A report by Arts Council England suggests literary fiction continues to struggle when pitched against more commercial writing.

In early 2016 the Arts Council commissioned digital publisher Canelo to undertake an extensive piece of research into every aspect of literary fiction’s well-being and sustainability, in order to set an independent benchmark for the sector.

Broadly, its findings support anecdotal evidence. While individual bright spots and success stories exist, the overall outlook is poor.

Sales, prices and advances are all down, meaning that the ability of authors to make a living through their writing has been substantially eroded. Perhaps as a result, diversity (in the form of the representation of BAME, working-class and non-metropolitan writers and publishers), long-recognised as an area of concern within the industry, is, if anything, declining.

Support for ‘midlist’ authors is diminishing, as publishers are forced to tighten their belts, and there is a widespread sense that mainstream publishers, conscious of their bottom lines, are choosing to take fewer risks when it comes to the less commercial end of the spectrum.

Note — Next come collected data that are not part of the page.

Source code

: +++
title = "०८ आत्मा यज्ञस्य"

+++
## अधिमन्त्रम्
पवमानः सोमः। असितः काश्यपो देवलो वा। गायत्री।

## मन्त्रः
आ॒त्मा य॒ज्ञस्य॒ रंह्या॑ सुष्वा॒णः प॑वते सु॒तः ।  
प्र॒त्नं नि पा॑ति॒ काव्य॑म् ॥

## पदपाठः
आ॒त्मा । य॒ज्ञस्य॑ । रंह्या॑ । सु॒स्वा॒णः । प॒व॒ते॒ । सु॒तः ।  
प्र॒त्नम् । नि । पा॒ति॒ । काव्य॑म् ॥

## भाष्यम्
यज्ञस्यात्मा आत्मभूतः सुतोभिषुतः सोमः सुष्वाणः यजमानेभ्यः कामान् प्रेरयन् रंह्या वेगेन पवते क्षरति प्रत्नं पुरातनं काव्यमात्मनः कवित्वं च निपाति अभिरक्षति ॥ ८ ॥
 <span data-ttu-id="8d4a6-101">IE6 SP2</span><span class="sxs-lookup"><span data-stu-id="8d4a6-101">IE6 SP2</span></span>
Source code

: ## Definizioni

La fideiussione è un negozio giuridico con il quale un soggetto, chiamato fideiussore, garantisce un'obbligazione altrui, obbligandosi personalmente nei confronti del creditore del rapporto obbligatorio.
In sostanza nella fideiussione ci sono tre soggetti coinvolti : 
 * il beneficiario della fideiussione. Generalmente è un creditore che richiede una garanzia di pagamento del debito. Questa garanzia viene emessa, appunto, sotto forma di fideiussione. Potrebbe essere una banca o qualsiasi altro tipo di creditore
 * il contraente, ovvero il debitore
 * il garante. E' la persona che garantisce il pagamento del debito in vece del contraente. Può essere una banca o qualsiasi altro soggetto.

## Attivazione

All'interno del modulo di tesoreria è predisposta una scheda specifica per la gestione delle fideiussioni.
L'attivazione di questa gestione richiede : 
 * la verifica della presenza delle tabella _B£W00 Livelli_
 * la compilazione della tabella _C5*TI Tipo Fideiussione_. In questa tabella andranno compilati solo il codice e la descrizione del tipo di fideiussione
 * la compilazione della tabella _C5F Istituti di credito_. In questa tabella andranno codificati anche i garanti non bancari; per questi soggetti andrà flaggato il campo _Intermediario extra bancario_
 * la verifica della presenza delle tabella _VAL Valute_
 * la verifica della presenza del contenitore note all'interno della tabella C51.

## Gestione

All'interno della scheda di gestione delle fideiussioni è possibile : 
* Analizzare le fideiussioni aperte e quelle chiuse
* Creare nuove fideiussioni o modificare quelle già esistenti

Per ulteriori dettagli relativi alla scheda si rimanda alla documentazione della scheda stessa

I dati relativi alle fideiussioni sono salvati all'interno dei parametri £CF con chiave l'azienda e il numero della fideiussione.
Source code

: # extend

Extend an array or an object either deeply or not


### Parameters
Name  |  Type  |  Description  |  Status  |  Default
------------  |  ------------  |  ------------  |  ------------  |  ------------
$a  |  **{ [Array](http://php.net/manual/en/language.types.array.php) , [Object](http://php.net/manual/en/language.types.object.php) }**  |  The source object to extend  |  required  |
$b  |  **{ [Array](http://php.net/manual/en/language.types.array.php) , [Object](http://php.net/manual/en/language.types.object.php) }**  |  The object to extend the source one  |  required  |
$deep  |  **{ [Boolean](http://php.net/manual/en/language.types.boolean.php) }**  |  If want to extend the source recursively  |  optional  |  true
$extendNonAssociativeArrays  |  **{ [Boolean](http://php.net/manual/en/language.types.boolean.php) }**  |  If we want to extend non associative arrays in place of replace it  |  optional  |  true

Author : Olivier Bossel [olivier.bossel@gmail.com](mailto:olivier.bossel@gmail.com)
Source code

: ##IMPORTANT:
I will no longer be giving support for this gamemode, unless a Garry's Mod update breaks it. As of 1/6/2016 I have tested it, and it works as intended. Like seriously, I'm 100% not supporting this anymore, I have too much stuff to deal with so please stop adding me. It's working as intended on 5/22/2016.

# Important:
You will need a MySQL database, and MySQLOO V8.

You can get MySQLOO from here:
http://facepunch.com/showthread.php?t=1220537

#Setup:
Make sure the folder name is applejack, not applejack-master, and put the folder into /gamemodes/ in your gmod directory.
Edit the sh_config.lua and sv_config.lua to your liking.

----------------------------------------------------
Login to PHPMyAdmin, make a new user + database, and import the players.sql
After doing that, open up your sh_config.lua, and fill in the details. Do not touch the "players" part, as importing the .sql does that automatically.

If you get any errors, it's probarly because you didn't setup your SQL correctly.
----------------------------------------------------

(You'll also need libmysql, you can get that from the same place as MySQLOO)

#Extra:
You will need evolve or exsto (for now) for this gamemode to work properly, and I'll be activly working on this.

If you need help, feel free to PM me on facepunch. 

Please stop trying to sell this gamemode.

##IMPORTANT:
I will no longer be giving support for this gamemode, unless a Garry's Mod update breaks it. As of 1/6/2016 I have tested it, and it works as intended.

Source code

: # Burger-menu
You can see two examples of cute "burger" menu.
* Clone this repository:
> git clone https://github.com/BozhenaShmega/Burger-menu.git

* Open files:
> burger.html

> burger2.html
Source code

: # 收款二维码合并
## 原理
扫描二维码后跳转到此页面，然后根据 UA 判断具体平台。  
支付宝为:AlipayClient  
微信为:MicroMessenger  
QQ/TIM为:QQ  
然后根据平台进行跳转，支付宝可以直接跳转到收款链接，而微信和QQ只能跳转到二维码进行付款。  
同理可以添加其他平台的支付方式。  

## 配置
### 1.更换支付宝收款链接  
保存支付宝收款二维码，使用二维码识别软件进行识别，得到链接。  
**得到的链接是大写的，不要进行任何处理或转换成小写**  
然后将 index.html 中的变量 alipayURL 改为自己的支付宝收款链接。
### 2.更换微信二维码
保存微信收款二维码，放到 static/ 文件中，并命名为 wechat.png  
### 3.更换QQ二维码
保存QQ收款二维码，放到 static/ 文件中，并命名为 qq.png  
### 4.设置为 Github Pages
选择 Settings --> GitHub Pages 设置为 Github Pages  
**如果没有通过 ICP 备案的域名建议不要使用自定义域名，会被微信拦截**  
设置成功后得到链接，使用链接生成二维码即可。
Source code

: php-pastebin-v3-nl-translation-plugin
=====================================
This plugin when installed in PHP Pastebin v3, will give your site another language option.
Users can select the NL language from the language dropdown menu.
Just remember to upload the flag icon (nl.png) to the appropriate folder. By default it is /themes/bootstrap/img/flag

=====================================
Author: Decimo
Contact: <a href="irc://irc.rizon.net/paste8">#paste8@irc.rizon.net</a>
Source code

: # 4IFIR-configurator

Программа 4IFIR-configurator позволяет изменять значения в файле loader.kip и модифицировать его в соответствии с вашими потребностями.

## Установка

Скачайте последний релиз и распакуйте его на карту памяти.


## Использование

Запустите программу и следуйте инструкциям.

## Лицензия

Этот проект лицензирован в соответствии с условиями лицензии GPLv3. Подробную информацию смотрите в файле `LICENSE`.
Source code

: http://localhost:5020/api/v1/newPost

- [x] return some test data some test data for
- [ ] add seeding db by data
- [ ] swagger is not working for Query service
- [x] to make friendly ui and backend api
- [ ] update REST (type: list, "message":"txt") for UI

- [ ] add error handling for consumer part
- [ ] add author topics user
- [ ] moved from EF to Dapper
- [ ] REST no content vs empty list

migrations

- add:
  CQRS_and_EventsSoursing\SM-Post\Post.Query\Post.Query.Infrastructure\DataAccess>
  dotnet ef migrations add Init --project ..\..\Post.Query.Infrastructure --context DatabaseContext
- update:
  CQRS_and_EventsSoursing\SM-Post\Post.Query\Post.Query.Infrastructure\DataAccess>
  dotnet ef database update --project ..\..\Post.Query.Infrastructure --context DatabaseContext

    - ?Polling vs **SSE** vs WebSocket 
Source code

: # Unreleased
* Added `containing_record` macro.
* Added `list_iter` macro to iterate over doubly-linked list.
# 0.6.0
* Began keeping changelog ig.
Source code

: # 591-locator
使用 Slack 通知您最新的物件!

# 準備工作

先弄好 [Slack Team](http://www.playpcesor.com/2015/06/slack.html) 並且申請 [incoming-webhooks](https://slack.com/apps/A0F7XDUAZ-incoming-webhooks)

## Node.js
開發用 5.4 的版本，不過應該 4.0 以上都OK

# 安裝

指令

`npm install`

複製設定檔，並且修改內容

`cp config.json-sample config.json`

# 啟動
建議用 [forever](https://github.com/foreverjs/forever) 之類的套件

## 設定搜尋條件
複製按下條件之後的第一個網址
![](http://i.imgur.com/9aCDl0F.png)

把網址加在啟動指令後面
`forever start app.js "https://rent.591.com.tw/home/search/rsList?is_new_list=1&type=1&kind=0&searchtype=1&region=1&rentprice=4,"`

The advent of digital technology, meanwhile, has proven a double-edged sword: creating opportunities (new platforms; new publishing models; new mediums and methods of storytelling; new outlets for writers) on the one hand, while contributing to the challenges facing literary fiction (Amazon’s erosion of book prices and real-world shops; the competition for attention created by streaming services and handheld devices) on the other. Although there have been tentative signs of recovery – strong print sales in the week leading up to Christmas 2016, for example, and Waterstones’ recent return to profit – the structural issues remain unchanged.

Some blame was placed on writers themselves. Often literary authors deride commercial fiction, creating a rarefied market for their work and a sense that engaging with the bunfight of publicity is below them. A tendency to dismiss readers of commercial fiction has been equally unhelpful, putting them off trying anything new.